Streamed, recorded performances from Me<We will become part of MODArts’ November dance festival, Move to Change, which is being presented virtually this year. The festival features performances from 12 dancers of color, six of whom will be international for the first time due to its virtual platform. 

Working with young artists fulfills a duty to benefit her community, said Tubbs, who grew up in Birmingham, Alabama, where her father walked with Dr. Martin Luther King Jr.

“I feel like I can see a baton being handed to me by my elders, that I should be proactive in holding spaces for Black and Brown people to be able to breathe, to be able to commune and to be able to see art that truly speaks to them and their experiences,” she said.

While Tubbs uses her dance studio to facilitate  grassroots community building, others, like Brooklyn artist Noah Nicholson, are using their art and social media to contend with racial inequality. 

When Black Lives Matter protests erupted across the country this summer, Nicholson, 19, found herself confronting her place in the movement as a woman who is half white. Depicting Black lives in her painting helped her work through the question, she said. 

“Lost in the Noise,” a painting by Noah Nicholson. (Photo courtesy of the artist)

She then began connecting with other artists on Instagram and using the platform to showcase her work and that of other Black artists. 

“In the summer, I tried to orient my painting towards something that was activism, but it ended up being therapeutic as well.
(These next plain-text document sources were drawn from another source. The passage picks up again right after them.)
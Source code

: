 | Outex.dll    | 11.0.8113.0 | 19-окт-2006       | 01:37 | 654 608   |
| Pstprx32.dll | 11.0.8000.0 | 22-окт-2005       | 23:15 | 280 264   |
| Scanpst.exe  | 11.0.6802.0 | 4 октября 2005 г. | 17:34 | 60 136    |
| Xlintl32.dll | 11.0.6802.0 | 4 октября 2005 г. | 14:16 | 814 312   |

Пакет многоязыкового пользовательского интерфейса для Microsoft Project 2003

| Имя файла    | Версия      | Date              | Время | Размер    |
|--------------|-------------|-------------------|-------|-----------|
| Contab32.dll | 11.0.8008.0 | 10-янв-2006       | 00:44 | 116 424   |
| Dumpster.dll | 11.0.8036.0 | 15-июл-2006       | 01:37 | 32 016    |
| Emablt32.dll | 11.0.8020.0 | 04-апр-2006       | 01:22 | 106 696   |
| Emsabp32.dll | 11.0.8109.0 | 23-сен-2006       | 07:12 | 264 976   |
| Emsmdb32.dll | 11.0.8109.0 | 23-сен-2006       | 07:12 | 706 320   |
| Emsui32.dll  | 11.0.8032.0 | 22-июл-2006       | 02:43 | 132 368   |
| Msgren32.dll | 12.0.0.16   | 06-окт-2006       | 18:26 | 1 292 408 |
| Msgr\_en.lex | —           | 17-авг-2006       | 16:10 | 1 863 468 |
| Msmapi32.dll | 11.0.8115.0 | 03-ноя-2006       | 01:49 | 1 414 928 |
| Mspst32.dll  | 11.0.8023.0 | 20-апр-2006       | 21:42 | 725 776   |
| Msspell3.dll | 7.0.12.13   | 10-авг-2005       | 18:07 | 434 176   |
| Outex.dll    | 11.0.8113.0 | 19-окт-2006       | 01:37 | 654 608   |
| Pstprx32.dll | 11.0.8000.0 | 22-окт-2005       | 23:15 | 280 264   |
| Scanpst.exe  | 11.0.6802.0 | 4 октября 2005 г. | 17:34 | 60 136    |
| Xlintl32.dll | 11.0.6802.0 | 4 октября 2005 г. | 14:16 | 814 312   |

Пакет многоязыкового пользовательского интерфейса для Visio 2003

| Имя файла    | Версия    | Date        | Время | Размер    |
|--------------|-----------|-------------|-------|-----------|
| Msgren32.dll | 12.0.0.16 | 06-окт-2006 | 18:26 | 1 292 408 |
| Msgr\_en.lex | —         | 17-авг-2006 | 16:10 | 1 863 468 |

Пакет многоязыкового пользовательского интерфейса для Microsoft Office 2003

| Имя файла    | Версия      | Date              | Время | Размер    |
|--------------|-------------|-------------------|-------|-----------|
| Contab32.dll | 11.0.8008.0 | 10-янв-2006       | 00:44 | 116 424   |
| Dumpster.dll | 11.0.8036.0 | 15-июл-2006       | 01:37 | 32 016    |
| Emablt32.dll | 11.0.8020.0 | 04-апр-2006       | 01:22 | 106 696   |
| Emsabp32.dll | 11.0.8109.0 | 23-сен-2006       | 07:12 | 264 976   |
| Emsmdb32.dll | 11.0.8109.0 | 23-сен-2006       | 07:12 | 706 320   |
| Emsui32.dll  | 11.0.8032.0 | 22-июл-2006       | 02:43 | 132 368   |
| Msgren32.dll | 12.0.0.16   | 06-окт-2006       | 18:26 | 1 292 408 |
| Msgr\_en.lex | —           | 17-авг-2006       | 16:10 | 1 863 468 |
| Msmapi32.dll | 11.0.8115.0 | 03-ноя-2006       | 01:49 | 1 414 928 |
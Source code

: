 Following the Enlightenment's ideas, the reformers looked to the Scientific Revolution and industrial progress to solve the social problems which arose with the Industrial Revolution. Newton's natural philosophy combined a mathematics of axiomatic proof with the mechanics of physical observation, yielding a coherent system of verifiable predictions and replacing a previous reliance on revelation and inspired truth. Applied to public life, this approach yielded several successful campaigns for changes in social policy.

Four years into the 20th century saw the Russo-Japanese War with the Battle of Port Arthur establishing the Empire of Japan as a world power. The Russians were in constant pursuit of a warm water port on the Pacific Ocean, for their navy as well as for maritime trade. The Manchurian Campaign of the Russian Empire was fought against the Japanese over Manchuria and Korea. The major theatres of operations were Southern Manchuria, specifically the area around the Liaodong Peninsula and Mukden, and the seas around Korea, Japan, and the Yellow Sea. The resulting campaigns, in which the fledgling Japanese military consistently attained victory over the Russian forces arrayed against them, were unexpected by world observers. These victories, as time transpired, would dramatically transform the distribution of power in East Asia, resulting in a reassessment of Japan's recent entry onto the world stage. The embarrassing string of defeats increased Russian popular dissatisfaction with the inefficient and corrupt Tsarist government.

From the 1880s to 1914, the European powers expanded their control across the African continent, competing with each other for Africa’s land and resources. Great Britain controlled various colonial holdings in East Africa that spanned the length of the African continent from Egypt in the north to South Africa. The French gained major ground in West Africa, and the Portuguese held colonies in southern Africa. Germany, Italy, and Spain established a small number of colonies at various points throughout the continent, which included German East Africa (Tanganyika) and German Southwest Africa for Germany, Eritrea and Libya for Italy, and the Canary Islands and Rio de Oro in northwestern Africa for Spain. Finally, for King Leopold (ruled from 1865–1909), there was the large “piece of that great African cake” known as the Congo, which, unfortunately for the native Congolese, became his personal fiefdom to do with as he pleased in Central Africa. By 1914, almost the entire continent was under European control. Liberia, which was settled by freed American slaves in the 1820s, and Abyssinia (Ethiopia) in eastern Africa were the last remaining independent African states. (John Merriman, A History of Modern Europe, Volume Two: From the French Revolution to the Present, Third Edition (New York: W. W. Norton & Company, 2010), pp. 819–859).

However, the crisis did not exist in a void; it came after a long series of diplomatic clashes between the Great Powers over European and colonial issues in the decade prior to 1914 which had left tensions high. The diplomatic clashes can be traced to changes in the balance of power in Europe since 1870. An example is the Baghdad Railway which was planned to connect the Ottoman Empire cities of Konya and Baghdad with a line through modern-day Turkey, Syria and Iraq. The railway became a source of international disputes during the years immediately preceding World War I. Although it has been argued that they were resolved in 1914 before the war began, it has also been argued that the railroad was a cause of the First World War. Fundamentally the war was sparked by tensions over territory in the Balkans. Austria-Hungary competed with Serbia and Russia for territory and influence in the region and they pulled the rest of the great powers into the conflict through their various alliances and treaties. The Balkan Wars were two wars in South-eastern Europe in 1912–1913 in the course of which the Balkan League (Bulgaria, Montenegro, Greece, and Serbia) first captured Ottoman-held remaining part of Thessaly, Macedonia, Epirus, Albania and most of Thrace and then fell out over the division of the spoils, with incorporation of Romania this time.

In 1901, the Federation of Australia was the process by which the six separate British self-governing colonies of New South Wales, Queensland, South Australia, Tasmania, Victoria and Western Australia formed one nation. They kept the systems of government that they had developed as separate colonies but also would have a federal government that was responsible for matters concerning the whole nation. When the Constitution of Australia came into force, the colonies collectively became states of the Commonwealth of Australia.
I found a ground where I could do both at once,” Nicholson said. 

Her contact with illustrator and comic book artist Daniel White led to another project, as well. With Nicholson, White compiled a list of activist groups like the American Civil Liberties Union and Black Lives Matter and offered to draw a superhero for anyone who donated at least $40. 

“BLM24,” the completed series of drawings Daniel White produced for donations. (Photo courtesy of the artist)

White, who lives in Seaford, Long Island, raised almost $1,400 with 24 drawings. 

Still, he wanted to do more, so he and Nicholson curated a directory of Black artists. Each time he posted a donation, he wrote about a different artist, with a brief introduction and ways to view his or her work. 

“Just posting up a superhero drawing and saying ‘this is for this cause’ didn’t feel like it was good enough. I wanted to figure out a way to keep this conversation going,” White said.